Task description: With images removed, return the whole listing exactly as written.

[[ Input material open ]]

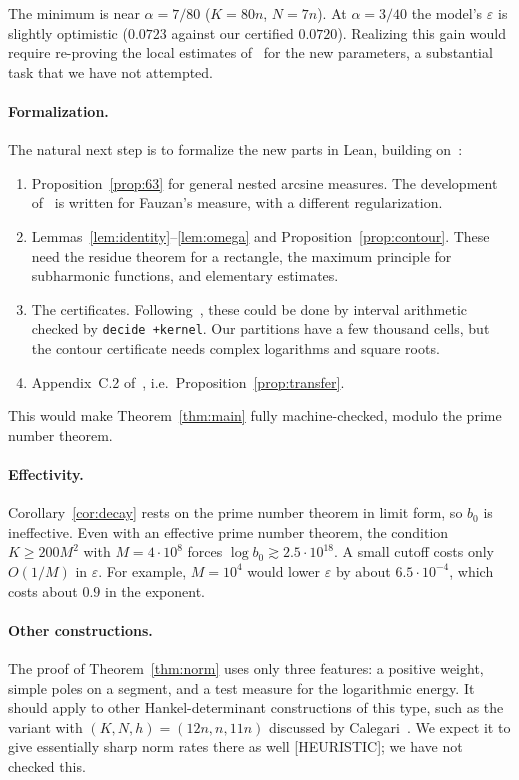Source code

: \documentclass[11pt]{article}
\theoremstyle{remark}
\newcommand{\file}[1]{\texttt{#1}}
\begin{document}
\noindent The minimum is near $\alpha=7/80$ ($K=80n$, $N=7n$). At $\alpha=3/40$ the model's $\varepsilon$ is slightly optimistic ($0.0723$ against our certified $0.0720$). Realizing this gain would require re-proving the local estimates of~\cite[\S\S3--5]{F} for the new parameters, a substantial task that we have not attempted.

\paragraph{Formalization.} The natural next step is to formalize the new parts in Lean, building on~\cite{DR}:
\begin{enumerate}[label=(\roman*)]
\item Proposition~\ref{prop:63} for general nested arcsine measures. The development of~\cite{DR} is written for Fauzan's measure, with a different regularization.
\item Lemmas~\ref{lem:identity}--\ref{lem:omega} and Proposition~\ref{prop:contour}. These need the residue theorem for a rectangle, the maximum principle for subharmonic functions, and elementary estimates.
\item The certificates. Following~\cite{DR}, these could be done by interval arithmetic checked by \file{decide +kernel}. Our partitions have a few thousand cells, but the contour certificate needs complex logarithms and square roots.
\item Appendix~C.2 of~\cite{F}, i.e.\ Proposition~\ref{prop:transfer}.
\end{enumerate}
This would make Theorem~\ref{thm:main} fully machine-checked, modulo the prime number theorem.

\paragraph{Effectivity.} Corollary~\ref{cor:decay} rests on the prime number theorem in limit form, so $b_0$ is ineffective. Even with an effective prime number theorem, the condition $K\ge200M^2$ with $M=4\cdot10^8$ forces $\log b_0\gtrsim2.5\cdot10^{18}$. A small cutoff costs only $O(1/M)$ in $\varepsilon$. For example, $M=10^4$ would lower $\varepsilon$ by about $6.5\cdot10^{-4}$, which costs about $0.9$ in the exponent.

\paragraph{Other constructions.} The proof of Theorem~\ref{thm:norm} uses only three features: a positive weight, simple poles on a segment, and a test measure for the logarithmic energy. It should apply to other Hankel-determinant constructions of this type, such as the variant with $(K,N,h)=(12n,n,11n)$ discussed by Calegari~\cite{Ca}. We expect it to give essentially sharp norm rates there as well [HEURISTIC]; we have not checked this.
\end{document}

[[ Input material closed ]]

Problem solution:
Source code

: \documentclass[11pt]{article}
\theoremstyle{remark}
\newcommand{\file}[1]{\texttt{#1}}
\begin{document}
\noindent The minimum is near $\alpha=7/80$ ($K=80n$, $N=7n$). At $\alpha=3/40$ the model's $\varepsilon$ is slightly optimistic ($0.0723$ against our certified $0.0720$). Realizing this gain would require re-proving the local estimates of~\cite[\S\S3--5]{F} for the new parameters, a substantial task that we have not attempted.

\paragraph{Formalization.} The natural next step is to formalize the new parts in Lean, building on~\cite{DR}:
\begin{enumerate}[label=(\roman*)]
\item Proposition~\ref{prop:63} for general nested arcsine measures. The development of~\cite{DR} is written for Fauzan's measure, with a different regularization.
\item Lemmas~\ref{lem:identity}--\ref{lem:omega} and Proposition~\ref{prop:contour}. These need the residue theorem for a rectangle, the maximum principle for subharmonic functions, and elementary estimates.
\item The certificates. Following~\cite{DR}, these could be done by interval arithmetic checked by \file{decide +kernel}. Our partitions have a few thousand cells, but the contour certificate needs complex logarithms and square roots.
\item Appendix~C.2 of~\cite{F}, i.e.\ Proposition~\ref{prop:transfer}.
\end{enumerate}
This would make Theorem~\ref{thm:main} fully machine-checked, modulo the prime number theorem.

\paragraph{Effectivity.} Corollary~\ref{cor:decay} rests on the prime number theorem in limit form, so $b_0$ is ineffective. Even with an effective prime number theorem, the condition $K\ge200M^2$ with $M=4\cdot10^8$ forces $\log b_0\gtrsim2.5\cdot10^{18}$. A small cutoff costs only $O(1/M)$ in $\varepsilon$. For example, $M=10^4$ would lower $\varepsilon$ by about $6.5\cdot10^{-4}$, which costs about $0.9$ in the exponent.

\paragraph{Other constructions.} The proof of Theorem~\ref{thm:norm} uses only three features: a positive weight, simple poles on a segment, and a test measure for the logarithmic energy. It should apply to other Hankel-determinant constructions of this type, such as the variant with $(K,N,h)=(12n,n,11n)$ discussed by Calegari~\cite{Ca}. We expect it to give essentially sharp norm rates there as well [HEURISTIC]; we have not checked this.
\end{document}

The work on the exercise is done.